Nothing but the records, transcribed verbatim and stripped of images, should appear in the answer.
═════ Study material ═════
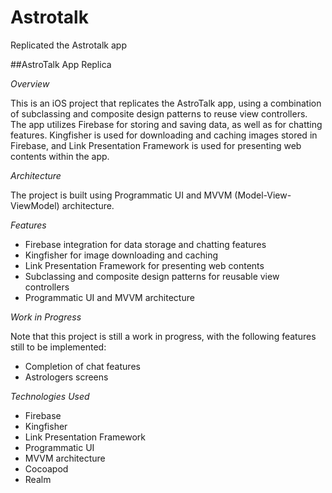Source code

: # Astrotalk
Replicated the Astrotalk app

##AstroTalk App Replica

*Overview*

This is an iOS project that replicates the AstroTalk app, using a combination of subclassing and composite design patterns to reuse view controllers.
The app utilizes Firebase for storing and saving data, as well as for chatting features.
Kingfisher is used for downloading and caching images stored in Firebase, and Link Presentation Framework is used for presenting web contents within the app.

*Architecture*

The project is built using Programmatic UI and MVVM (Model-View-ViewModel) architecture.

*Features*

- Firebase integration for data storage and chatting features
- Kingfisher for image downloading and caching
- Link Presentation Framework for presenting web contents
- Subclassing and composite design patterns for reusable view controllers
- Programmatic UI and MVVM architecture

*Work in Progress*

Note that this project is still a work in progress, with the following features still to be implemented:
- Completion of chat features
- Astrologers screens

*Technologies Used*

- Firebase
- Kingfisher
- Link Presentation Framework
- Programmatic UI
- MVVM architecture
- Cocoapod
- Realm
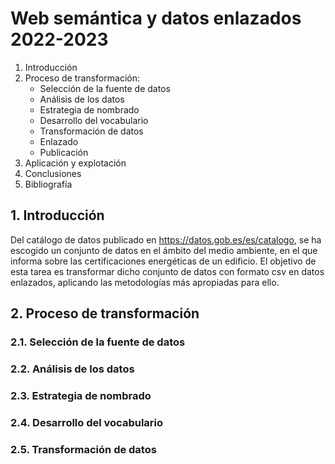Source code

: 
# Web semántica y datos enlazados 2022-2023

1. Introducción
2. Proceso de transformación:
	* Selección de la fuente de datos
	* Análisis de los datos
	* Estrategia de nombrado
	* Desarrollo del vocabulario
	* Transformación de datos
	* Enlazado
	* Publicación
3. Aplicación y explotación
4. Conclusiones
5. Bibliografía


## 1. Introducción

Del catálogo de datos publicado en https://datos.gob.es/es/catalogo, se ha escogido un conjunto de datos en el ámbito del medio ambiente, en el que informa sobre las certificaciones energéticas de un edificio. El objetivo de esta tarea es transformar dicho conjunto de datos con formato csv en datos enlazados, aplicando las metodologías más apropiadas para ello. 

## 2. Proceso de transformación


### 2.1. Selección de la fuente de datos




### 2.2. Análisis de los datos




### 2.3. Estrategia de nombrado




### 2.4. Desarrollo del vocabulario




### 2.5. Transformación de datos








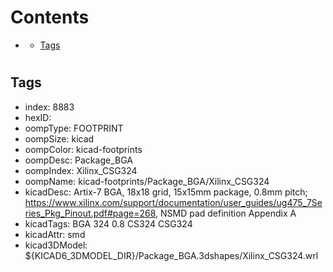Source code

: 



Contents
========

* [](#)
	* [Tags](#tags)

# 

## Tags

- index: 8883
- hexID: 
- oompType: FOOTPRINT
- oompSize: kicad
- oompColor: kicad-footprints
- oompDesc: Package_BGA
- oompIndex: Xilinx_CSG324
- oompName: kicad-footprints/Package_BGA/Xilinx_CSG324
- kicadDesc: Artix-7 BGA, 18x18 grid, 15x15mm package, 0.8mm pitch; https://www.xilinx.com/support/documentation/user_guides/ug475_7Series_Pkg_Pinout.pdf#page=268, NSMD pad definition Appendix A
- kicadTags: BGA 324 0.8 CS324 CSG324
- kicadAttr: smd
- kicad3DModel: ${KICAD6_3DMODEL_DIR}/Package_BGA.3dshapes/Xilinx_CSG324.wrl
═════
Output below –
Source code

: # Astrotalk
Replicated the Astrotalk app

##AstroTalk App Replica

*Overview*

This is an iOS project that replicates the AstroTalk app, using a combination of subclassing and composite design patterns to reuse view controllers.
The app utilizes Firebase for storing and saving data, as well as for chatting features.
Kingfisher is used for downloading and caching images stored in Firebase, and Link Presentation Framework is used for presenting web contents within the app.

*Architecture*

The project is built using Programmatic UI and MVVM (Model-View-ViewModel) architecture.

*Features*

- Firebase integration for data storage and chatting features
- Kingfisher for image downloading and caching
- Link Presentation Framework for presenting web contents
- Subclassing and composite design patterns for reusable view controllers
- Programmatic UI and MVVM architecture

*Work in Progress*

Note that this project is still a work in progress, with the following features still to be implemented:
- Completion of chat features
- Astrologers screens

*Technologies Used*

- Firebase
- Kingfisher
- Link Presentation Framework
- Programmatic UI
- MVVM architecture
- Cocoapod
- Realm
Source code

: 
# Web semántica y datos enlazados 2022-2023

1. Introducción
2. Proceso de transformación:
	* Selección de la fuente de datos
	* Análisis de los datos
	* Estrategia de nombrado
	* Desarrollo del vocabulario
	* Transformación de datos
	* Enlazado
	* Publicación
3. Aplicación y explotación
4. Conclusiones
5. Bibliografía


## 1. Introducción

Del catálogo de datos publicado en https://datos.gob.es/es/catalogo, se ha escogido un conjunto de datos en el ámbito del medio ambiente, en el que informa sobre las certificaciones energéticas de un edificio. El objetivo de esta tarea es transformar dicho conjunto de datos con formato csv en datos enlazados, aplicando las metodologías más apropiadas para ello. 

## 2. Proceso de transformación


### 2.1. Selección de la fuente de datos




### 2.2. Análisis de los datos




### 2.3. Estrategia de nombrado




### 2.4. Desarrollo del vocabulario




### 2.5. Transformación de datos








Source code

: 



Contents
========

* [](#)
	* [Tags](#tags)

# 

## Tags

- index: 8883
- hexID: 
- oompType: FOOTPRINT
- oompSize: kicad
- oompColor: kicad-footprints
- oompDesc: Package_BGA
- oompIndex: Xilinx_CSG324
- oompName: kicad-footprints/Package_BGA/Xilinx_CSG324
- kicadDesc: Artix-7 BGA, 18x18 grid, 15x15mm package, 0.8mm pitch; https://www.xilinx.com/support/documentation/user_guides/ug475_7Series_Pkg_Pinout.pdf#page=268, NSMD pad definition Appendix A
- kicadTags: BGA 324 0.8 CS324 CSG324
- kicadAttr: smd
- kicad3DModel: ${KICAD6_3DMODEL_DIR}/Package_BGA.3dshapes/Xilinx_CSG324.wrl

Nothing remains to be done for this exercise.